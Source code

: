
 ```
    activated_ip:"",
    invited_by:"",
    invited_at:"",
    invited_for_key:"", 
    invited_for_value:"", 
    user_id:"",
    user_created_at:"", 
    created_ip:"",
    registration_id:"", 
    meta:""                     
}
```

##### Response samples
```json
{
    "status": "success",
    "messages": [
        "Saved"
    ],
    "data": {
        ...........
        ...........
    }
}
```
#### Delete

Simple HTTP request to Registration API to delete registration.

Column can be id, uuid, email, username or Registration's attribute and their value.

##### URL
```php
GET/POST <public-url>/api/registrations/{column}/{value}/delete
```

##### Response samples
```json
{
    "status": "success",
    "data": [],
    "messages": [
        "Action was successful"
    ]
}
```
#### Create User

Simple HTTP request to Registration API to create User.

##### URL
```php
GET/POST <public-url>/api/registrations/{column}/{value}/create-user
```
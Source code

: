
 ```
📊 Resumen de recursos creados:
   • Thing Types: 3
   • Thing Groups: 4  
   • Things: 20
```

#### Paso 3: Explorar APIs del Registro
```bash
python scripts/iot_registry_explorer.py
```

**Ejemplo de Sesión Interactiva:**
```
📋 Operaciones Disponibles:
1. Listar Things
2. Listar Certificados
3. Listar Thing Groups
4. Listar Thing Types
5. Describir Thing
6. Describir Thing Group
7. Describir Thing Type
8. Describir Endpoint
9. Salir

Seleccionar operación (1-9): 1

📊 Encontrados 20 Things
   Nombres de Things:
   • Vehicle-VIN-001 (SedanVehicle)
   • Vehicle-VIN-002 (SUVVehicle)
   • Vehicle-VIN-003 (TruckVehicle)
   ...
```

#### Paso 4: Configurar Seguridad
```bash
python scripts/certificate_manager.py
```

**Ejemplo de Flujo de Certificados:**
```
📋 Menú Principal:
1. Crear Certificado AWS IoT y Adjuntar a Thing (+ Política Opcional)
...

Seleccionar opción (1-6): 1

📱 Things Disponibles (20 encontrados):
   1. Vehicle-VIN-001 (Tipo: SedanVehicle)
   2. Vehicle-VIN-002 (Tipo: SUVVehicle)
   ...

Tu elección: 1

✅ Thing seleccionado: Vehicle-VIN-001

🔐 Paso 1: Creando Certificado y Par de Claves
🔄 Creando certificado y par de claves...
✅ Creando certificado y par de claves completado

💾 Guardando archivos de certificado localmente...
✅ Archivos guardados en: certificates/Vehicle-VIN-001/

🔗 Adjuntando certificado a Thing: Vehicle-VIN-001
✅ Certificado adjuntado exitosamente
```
★ ★ ★ ★
All lines in the records that contain "Disponibles" are to be copied and returned.

Answer below —
📋 Operaciones Disponibles:
📱 Things Disponibles (20 encontrados):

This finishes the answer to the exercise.